▶ [Task directions] What is needed is an exact copy of the records below, minus any pictures.

▶ [Extracted information]
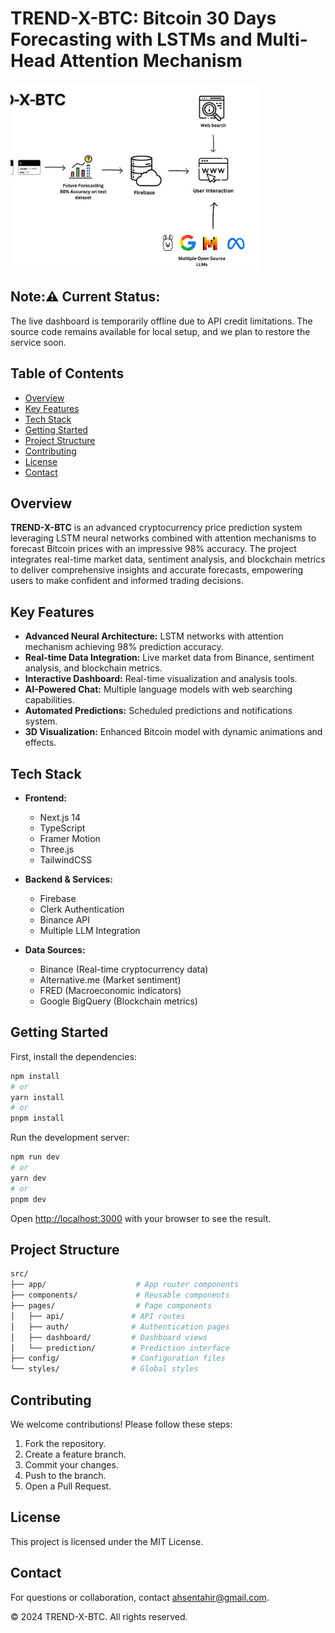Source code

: # TREND-X-BTC: Bitcoin 30 Days Forecasting with LSTMs and Multi-Head Attention Mechanism
<div style="width: 400px; height: 300px; overflow: hidden;">
  <img src="public/Trend-X-BTC_readme.png" alt="Approach Overview" style="width: 100%; height: 100%; object-fit: cover; object-position: top right;" />
</div>

## Note:⚠️ Current Status:
The live dashboard is temporarily offline due to API credit limitations. The source code remains available for local setup, and we plan to restore the service soon.

## Table of Contents
- [Overview](#overview)
- [Key Features](#key-features)
- [Tech Stack](#tech-stack)
- [Getting Started](#getting-started)
- [Project Structure](#project-structure)
- [Contributing](#contributing)
- [License](#license)
- [Contact](#contact)


## Overview
**TREND-X-BTC** is an advanced cryptocurrency price prediction system leveraging LSTM neural networks combined with attention mechanisms to forecast Bitcoin prices with an impressive 98% accuracy. The project integrates real-time market data, sentiment analysis, and blockchain metrics to deliver comprehensive insights and accurate forecasts, empowering users to make confident and informed trading decisions.

## Key Features
- **Advanced Neural Architecture:** LSTM networks with attention mechanism achieving 98% prediction accuracy.
- **Real-time Data Integration:** Live market data from Binance, sentiment analysis, and blockchain metrics.
- **Interactive Dashboard:** Real-time visualization and analysis tools.
- **AI-Powered Chat:** Multiple language models with web searching capabilities.
- **Automated Predictions:** Scheduled predictions and notifications system.
- **3D Visualization:** Enhanced Bitcoin model with dynamic animations and effects.

## Tech Stack
- **Frontend:**
  - Next.js 14
  - TypeScript
  - Framer Motion
  - Three.js
  - TailwindCSS
  
- **Backend & Services:**
  - Firebase
  - Clerk Authentication
  - Binance API
  - Multiple LLM Integration
  
- **Data Sources:**
  - Binance (Real-time cryptocurrency data)
  - Alternative.me (Market sentiment)
  - FRED (Macroeconomic indicators)
  - Google BigQuery (Blockchain metrics)

## Getting Started

First, install the dependencies:
```bash
npm install
# or
yarn install
# or
pnpm install
```

Run the development server:

```bash
npm run dev
# or
yarn dev
# or
pnpm dev
```

Open [http://localhost:3000](http://localhost:3000) with your browser to see the result.

## Project Structure
```bash
src/
├── app/                    # App router components
├── components/             # Reusable components
├── pages/                  # Page components
│   ├── api/               # API routes
│   ├── auth/              # Authentication pages
│   ├── dashboard/         # Dashboard views
│   └── prediction/        # Prediction interface
├── config/                # Configuration files
└── styles/                # Global styles
```

## Contributing
We welcome contributions! Please follow these steps:
1. Fork the repository.
2. Create a feature branch.
3. Commit your changes.
4. Push to the branch.
5. Open a Pull Request.

## License
This project is licensed under the MIT License.

## Contact
For questions or collaboration, contact [ahsentahir@gmail.com](mailto:ahsentahir@gmail.com).

© 2024 TREND-X-BTC. All rights reserved.
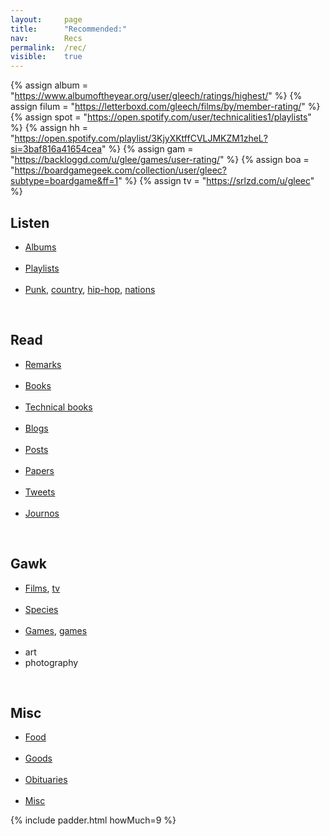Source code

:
 ```yaml
---
layout: 	page
title: 		"Recommended:"
nav: 		Recs
permalink: 	/rec/
visible:	true
---
```


{%  assign album =  "https://www.albumoftheyear.org/user/gleech/ratings/highest/"    %}
{%	assign filum =	"https://letterboxd.com/gleech/films/by/member-rating/"	%}
{%	assign spot = "https://open.spotify.com/user/technicalities1/playlists"	%}
{%  assign hh = "https://open.spotify.com/playlist/3KjyXKtffCVLJMKZM1zheL?si=3baf816a41654cea" %}
{%  assign gam = "https://backloggd.com/u/glee/games/user-rating/" %}
{%  assign boa = "https://boardgamegeek.com/collection/user/gleec?subtype=boardgame&ff=1" %}
{%  assign tv = "https://srlzd.com/u/gleec"    %}

## Listen

* <a href="{{album}}">Albums</a><br><br>
* <a href="{{spot}}">Playlists</a><br><br>
* <a href="/punk">Punk</a>, <a href="/country">country</a>, <a href="{{hh}}">hip-hop</a>, <a href="/nation-sound">nations</a>

<br>

## Read

* <a href="/quotations">Remarks</a><br><br>
* <a href="/books">Books</a><br><br>
* <a href="/technicalities">Technical books</a><br><br>
* <a href="/blogroll">Blogs</a><br><br>
* <a href="/best">Posts</a><br><br>
* <a href="/papers">Papers</a><br><br>
* <a href="/tweets">Tweets</a><br><br>
* <a href="/journos">Journos</a>
<!-- * <a href="/poems">Poems</a><br><br> -->

<br>

## Gawk

* <a href="{{filum}}">Films</a>, <a href="{{tv}}">tv</a><br><br>
* <a href="/specie">Species</a><br><br>
* <a href="{{gam}}">Games</a>, <a href="{{boa}}">games</a><br><br>
* art
* photography

<br>

## Misc

* <a href="/food">Food</a><br><br>
* <a href="/stuff">Goods</a><br><br>
* <a href="/deaths">Obituaries</a><br><br>
* <a href="/favs/all">Misc</a>




{%	include padder.html 	howMuch=9	%}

▶ [Exercise answer]
Source code

: # TREND-X-BTC: Bitcoin 30 Days Forecasting with LSTMs and Multi-Head Attention Mechanism
<div style="width: 400px; height: 300px; overflow: hidden;">
  <img src="public/Trend-X-BTC_readme.png" alt="Approach Overview" style="width: 100%; height: 100%; object-fit: cover; object-position: top right;" />
</div>

## Note:⚠️ Current Status:
The live dashboard is temporarily offline due to API credit limitations. The source code remains available for local setup, and we plan to restore the service soon.

## Table of Contents
- [Overview](#overview)
- [Key Features](#key-features)
- [Tech Stack](#tech-stack)
- [Getting Started](#getting-started)
- [Project Structure](#project-structure)
- [Contributing](#contributing)
- [License](#license)
- [Contact](#contact)


## Overview
**TREND-X-BTC** is an advanced cryptocurrency price prediction system leveraging LSTM neural networks combined with attention mechanisms to forecast Bitcoin prices with an impressive 98% accuracy. The project integrates real-time market data, sentiment analysis, and blockchain metrics to deliver comprehensive insights and accurate forecasts, empowering users to make confident and informed trading decisions.

## Key Features
- **Advanced Neural Architecture:** LSTM networks with attention mechanism achieving 98% prediction accuracy.
- **Real-time Data Integration:** Live market data from Binance, sentiment analysis, and blockchain metrics.
- **Interactive Dashboard:** Real-time visualization and analysis tools.
- **AI-Powered Chat:** Multiple language models with web searching capabilities.
- **Automated Predictions:** Scheduled predictions and notifications system.
- **3D Visualization:** Enhanced Bitcoin model with dynamic animations and effects.

## Tech Stack
- **Frontend:**
  - Next.js 14
  - TypeScript
  - Framer Motion
  - Three.js
  - TailwindCSS
  
- **Backend & Services:**
  - Firebase
  - Clerk Authentication
  - Binance API
  - Multiple LLM Integration
  
- **Data Sources:**
  - Binance (Real-time cryptocurrency data)
  - Alternative.me (Market sentiment)
  - FRED (Macroeconomic indicators)
  - Google BigQuery (Blockchain metrics)

## Getting Started

First, install the dependencies:
```bash
npm install
# or
yarn install
# or
pnpm install
```

Run the development server:

```bash
npm run dev
# or
yarn dev
# or
pnpm dev
```

Open [http://localhost:3000](http://localhost:3000) with your browser to see the result.

## Project Structure
```bash
src/
├── app/                    # App router components
├── components/             # Reusable components
├── pages/                  # Page components
│   ├── api/               # API routes
│   ├── auth/              # Authentication pages
│   ├── dashboard/         # Dashboard views
│   └── prediction/        # Prediction interface
├── config/                # Configuration files
└── styles/                # Global styles
```

## Contributing
We welcome contributions! Please follow these steps:
1. Fork the repository.
2. Create a feature branch.
3. Commit your changes.
4. Push to the branch.
5. Open a Pull Request.

## License
This project is licensed under the MIT License.

## Contact
For questions or collaboration, contact [ahsentahir@gmail.com](mailto:ahsentahir@gmail.com).

© 2024 TREND-X-BTC. All rights reserved.
Source code

:
 ```yaml
---
layout: 	page
title: 		"Recommended:"
nav: 		Recs
permalink: 	/rec/
visible:	true
---
```


{%  assign album =  "https://www.albumoftheyear.org/user/gleech/ratings/highest/"    %}
{%	assign filum =	"https://letterboxd.com/gleech/films/by/member-rating/"	%}
{%	assign spot = "https://open.spotify.com/user/technicalities1/playlists"	%}
{%  assign hh = "https://open.spotify.com/playlist/3KjyXKtffCVLJMKZM1zheL?si=3baf816a41654cea" %}
{%  assign gam = "https://backloggd.com/u/glee/games/user-rating/" %}
{%  assign boa = "https://boardgamegeek.com/collection/user/gleec?subtype=boardgame&ff=1" %}
{%  assign tv = "https://srlzd.com/u/gleec"    %}

## Listen

* <a href="{{album}}">Albums</a><br><br>
* <a href="{{spot}}">Playlists</a><br><br>
* <a href="/punk">Punk</a>, <a href="/country">country</a>, <a href="{{hh}}">hip-hop</a>, <a href="/nation-sound">nations</a>

<br>

## Read

* <a href="/quotations">Remarks</a><br><br>
* <a href="/books">Books</a><br><br>
* <a href="/technicalities">Technical books</a><br><br>
* <a href="/blogroll">Blogs</a><br><br>
* <a href="/best">Posts</a><br><br>
* <a href="/papers">Papers</a><br><br>
* <a href="/tweets">Tweets</a><br><br>
* <a href="/journos">Journos</a>
<!-- * <a href="/poems">Poems</a><br><br> -->

<br>

## Gawk

* <a href="{{filum}}">Films</a>, <a href="{{tv}}">tv</a><br><br>
* <a href="/specie">Species</a><br><br>
* <a href="{{gam}}">Games</a>, <a href="{{boa}}">games</a><br><br>
* art
* photography

<br>

## Misc

* <a href="/food">Food</a><br><br>
* <a href="/stuff">Goods</a><br><br>
* <a href="/deaths">Obituaries</a><br><br>
* <a href="/favs/all">Misc</a>




{%	include padder.html 	howMuch=9	%}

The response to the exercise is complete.